Spesso noi adulti non siamo in grado di cogliere questo travaglio, soprattutto perché tutto ciò si svolge in un mondo in cui stanno rapidamente mutando i modelli e i valori che per decenni hanno improntato i rapporti tra le generazioni. Allora che possiamo fare per tutelare e promuovere una transizione che reclama maggiori opportunità di partecipazione, di iniziativa, di protagonismo, ma che ha anche bisogno di supporto e di scambi con quel mondo adulto nel quale si prepara a entrare? Credo che, per prima cosa, dobbiamo cercare di capire di più l’universo in cui si muovono i nostri figli, mettendo da parte idee preconcette e inutili moralismi. Se hanno bisogni diversi dai nostri, se le loro aspirazioni per il futuro sono ben lontane da ciò che ci saremmo augurati per loro, è inutile criticare o recriminare. Vale la pena, piuttosto, mettersi al loro fianco, con l’ausilio magari dei dati e delle riflessioni che ci provengono dai molti studi del settore. Le indagini più recenti ci rimandano un’immagine di adolescente che appare lontana da quella della nostra giovinezza. Ci dicono, per esempio, che i giovani oggi sono consapevoli di quanto la vita sia diventata dura.

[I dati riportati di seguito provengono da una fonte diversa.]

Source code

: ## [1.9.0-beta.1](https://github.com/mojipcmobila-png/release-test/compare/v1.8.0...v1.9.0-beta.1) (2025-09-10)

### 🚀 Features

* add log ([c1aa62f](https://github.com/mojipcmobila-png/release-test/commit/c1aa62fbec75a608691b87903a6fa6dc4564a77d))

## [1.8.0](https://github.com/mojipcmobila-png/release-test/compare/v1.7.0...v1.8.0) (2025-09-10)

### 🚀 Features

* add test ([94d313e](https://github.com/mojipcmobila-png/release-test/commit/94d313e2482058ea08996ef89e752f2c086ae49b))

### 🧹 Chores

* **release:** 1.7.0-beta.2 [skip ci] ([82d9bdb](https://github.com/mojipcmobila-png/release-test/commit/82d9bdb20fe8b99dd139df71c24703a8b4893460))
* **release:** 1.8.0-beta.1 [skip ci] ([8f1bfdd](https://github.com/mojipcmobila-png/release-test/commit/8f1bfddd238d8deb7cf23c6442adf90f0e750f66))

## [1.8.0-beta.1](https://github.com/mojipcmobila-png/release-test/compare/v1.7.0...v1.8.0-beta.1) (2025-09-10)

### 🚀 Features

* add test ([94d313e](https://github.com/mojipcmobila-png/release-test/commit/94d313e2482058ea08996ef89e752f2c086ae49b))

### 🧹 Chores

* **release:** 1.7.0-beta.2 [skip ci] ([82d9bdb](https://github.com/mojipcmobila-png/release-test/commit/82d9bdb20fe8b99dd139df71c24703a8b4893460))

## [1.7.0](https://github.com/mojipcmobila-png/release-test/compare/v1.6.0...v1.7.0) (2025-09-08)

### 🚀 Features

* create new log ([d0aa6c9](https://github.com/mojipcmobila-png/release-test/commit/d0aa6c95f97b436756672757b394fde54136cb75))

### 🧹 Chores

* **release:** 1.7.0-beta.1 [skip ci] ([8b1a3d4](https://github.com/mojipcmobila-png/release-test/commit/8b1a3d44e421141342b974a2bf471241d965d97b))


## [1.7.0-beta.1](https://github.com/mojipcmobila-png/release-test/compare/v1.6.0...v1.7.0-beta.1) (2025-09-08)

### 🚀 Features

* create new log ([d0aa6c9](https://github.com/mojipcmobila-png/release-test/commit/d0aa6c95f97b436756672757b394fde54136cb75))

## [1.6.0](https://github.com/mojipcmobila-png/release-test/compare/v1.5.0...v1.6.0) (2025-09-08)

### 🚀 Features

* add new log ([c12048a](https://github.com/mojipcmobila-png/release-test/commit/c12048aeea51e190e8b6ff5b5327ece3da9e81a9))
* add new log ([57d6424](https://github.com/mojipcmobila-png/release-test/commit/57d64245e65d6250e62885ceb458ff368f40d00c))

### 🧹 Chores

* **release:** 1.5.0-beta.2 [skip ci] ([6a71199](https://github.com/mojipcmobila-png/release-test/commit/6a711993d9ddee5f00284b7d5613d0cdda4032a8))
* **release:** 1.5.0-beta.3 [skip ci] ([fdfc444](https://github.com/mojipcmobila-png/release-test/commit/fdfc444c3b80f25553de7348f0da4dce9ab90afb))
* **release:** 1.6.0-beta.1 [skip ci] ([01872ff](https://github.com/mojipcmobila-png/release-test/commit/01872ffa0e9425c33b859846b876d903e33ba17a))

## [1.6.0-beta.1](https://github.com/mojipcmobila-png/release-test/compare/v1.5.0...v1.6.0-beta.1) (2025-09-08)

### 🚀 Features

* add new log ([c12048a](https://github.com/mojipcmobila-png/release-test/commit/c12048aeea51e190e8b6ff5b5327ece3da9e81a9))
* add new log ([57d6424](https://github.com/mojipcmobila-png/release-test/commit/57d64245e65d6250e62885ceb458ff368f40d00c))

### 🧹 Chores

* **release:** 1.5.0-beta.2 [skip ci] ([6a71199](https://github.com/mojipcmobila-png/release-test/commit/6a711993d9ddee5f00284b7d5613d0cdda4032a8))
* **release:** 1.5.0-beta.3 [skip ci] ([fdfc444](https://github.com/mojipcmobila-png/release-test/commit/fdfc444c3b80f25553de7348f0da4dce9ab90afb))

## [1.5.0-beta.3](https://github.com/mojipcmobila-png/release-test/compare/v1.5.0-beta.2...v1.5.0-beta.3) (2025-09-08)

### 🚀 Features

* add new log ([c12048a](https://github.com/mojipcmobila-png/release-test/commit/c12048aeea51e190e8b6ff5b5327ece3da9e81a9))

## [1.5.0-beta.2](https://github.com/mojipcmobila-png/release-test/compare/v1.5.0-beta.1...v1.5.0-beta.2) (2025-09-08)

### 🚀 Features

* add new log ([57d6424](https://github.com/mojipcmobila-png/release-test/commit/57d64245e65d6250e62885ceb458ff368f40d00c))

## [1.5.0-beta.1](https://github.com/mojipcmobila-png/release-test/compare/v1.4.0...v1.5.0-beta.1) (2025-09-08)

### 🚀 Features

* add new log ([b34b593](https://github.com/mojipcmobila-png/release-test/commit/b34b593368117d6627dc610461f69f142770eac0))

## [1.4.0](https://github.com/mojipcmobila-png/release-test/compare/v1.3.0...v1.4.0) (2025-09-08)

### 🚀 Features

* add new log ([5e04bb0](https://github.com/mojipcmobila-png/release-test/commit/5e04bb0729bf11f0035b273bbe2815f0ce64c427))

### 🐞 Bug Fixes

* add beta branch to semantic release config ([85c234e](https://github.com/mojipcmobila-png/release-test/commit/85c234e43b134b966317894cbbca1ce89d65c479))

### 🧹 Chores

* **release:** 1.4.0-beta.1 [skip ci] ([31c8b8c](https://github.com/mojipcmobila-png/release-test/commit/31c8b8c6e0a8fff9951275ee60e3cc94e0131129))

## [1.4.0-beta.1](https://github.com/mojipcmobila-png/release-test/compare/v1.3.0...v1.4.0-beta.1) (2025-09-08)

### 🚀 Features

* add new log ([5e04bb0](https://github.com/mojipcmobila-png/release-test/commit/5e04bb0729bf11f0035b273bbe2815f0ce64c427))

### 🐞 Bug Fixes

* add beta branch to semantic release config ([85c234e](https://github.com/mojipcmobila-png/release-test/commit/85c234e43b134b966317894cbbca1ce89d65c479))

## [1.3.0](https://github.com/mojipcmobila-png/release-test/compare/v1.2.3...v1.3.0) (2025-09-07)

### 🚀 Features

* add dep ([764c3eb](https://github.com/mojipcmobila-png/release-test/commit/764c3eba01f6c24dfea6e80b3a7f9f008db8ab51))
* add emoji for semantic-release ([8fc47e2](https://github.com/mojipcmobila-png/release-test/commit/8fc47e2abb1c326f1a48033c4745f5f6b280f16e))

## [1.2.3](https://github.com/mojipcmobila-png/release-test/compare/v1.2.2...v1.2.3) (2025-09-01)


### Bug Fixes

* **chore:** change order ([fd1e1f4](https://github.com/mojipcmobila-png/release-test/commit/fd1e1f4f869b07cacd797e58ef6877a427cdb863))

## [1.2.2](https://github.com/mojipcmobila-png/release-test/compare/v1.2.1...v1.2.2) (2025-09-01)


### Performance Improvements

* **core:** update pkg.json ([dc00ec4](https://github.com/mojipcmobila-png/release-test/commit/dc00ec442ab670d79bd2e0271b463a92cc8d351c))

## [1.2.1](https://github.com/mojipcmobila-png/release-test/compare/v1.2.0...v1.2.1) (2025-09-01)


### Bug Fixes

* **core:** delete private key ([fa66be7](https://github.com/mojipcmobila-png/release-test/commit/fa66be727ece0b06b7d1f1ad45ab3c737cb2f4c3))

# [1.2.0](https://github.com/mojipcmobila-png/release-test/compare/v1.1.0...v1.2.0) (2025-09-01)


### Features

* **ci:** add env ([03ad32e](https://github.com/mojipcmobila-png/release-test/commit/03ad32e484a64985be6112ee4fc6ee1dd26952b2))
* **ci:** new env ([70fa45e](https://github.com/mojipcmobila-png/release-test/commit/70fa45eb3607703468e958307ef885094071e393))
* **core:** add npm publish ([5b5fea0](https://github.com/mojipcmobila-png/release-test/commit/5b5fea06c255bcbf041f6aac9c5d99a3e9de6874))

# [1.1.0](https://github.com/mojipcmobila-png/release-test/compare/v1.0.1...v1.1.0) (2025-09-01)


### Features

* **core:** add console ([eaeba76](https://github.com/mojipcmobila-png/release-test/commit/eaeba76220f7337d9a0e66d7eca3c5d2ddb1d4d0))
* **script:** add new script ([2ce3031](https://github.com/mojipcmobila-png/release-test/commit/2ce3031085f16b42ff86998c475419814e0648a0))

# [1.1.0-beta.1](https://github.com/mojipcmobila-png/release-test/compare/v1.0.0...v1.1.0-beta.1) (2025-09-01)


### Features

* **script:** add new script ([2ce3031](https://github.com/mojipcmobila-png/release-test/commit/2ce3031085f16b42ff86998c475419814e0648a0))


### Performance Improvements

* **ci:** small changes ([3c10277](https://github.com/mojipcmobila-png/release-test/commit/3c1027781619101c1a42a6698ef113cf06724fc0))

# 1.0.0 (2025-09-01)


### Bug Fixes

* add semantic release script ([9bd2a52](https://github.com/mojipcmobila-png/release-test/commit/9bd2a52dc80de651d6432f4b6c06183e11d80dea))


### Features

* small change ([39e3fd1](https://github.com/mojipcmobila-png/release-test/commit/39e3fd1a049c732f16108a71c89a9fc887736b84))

Il presente ha preso il posto del domani e i loro sogni sono piccoli, a dimensione individuale, privi di quella carica utopica che spesso costituiva il lievito delle generazioni precedenti. Se il ricercatore chiede loro quali sono le cose importanti nella vita, ai primi posti in quasi tutte le indagini ci sono l’amicizia, l’amore e la famiglia e, soltanto molto più in basso nella graduatoria, la scuola e il lavoro. Anzi, quest’ultimo è visto nella maggior parte dei casi non come un mezzo di realizzazione personale, ma unicamente come uno strumento necessario di sopravvivenza economica. L’impegno politico, poi, che ai nostri tempi costituiva un elemento di rilievo nella vita giovanile, è stato sostituito da una più generale aspirazione alla pace, alla solidarietà, sganciata da obblighi stabilizzati in organizzazioni e partiti. Spesso gli adulti lamentano una gioventù senza ideali. Ma siamo sicuri che sia veramente così? Forse non siamo capaci di riconoscerli questi ideali perché sono cambiati rispetto ai nostri, anche se ciò non significa che sono meno coinvolgenti. Amicizia e amore non sono forse i cardini dell’universo? Da qualche tempo nelle città si assiste a uno strano fenomeno. L’altro giorno nel mio quartiere romano campeggiava sul marciapiede una scritta: «6 (proprio così, in numero) bellissima. Ti amerò x sempre». Era un adolescente che dichiarava a gran voce il suo amore per la vita. Vi pare poco?